The graphic below illustrates a part of the human genome called Short Tandem Repeats (STR’s). Every human carries these, and it is from these sections of the DNA that forensic scientists discover someones identity in their DNA. In the US, the CODIS database stores 20 of these sections of DNA so that they can discover who left DNA at a crime scene. The odds of matching 20 of 20 of these STR’s and it not being the persons DNA are astronomical – and why DNA evidence in court is so convincing. When scientists match a large number of them (but not all 20) they know they are looking at a family member of the person they seek.    

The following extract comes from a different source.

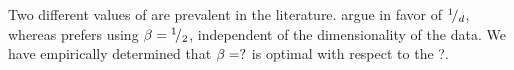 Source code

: Two different values of \varMBESensitivityParam are prevalent in the literature. \textcite{breiman1977variable} argue in favor of ${}^{1}\!/_{d}$, whereas \textcite{silverman1986density} prefers using $\beta = {}^{1}\!/_{2}$, independent of the dimensionality of the data. We have empirically determined that $\beta = ?$  is optimal with respect to the ?.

The graphic below illustrates STR #1 and #2. With 11 to 18 more digits in the “combination” (depending on which countries database is being used) you can see the science requires a good amount of intact data and quality DNA to “get a match”. Further the STR’s are spread widely across the DNA, and appear in most of the chromosomes as can be seen in the bottom graphic.

Why is this so Important?

Look again at the EDNA data storage strategy above. The letters in the first file listed (A-T) could correspond to the fist blue box in the blue section of 10 for the first person in the graphic. The other 9 base pairs would be stored in other files, mixed in with millions and millions of other base pairs, and no possible way to put them together as belonging to the same person without the private keys. Shown below is just how scattered across the chromosomes  these STR’s are in the human genome. 

This is how EDNA keeps your identity and family relations safe while your data is on chain.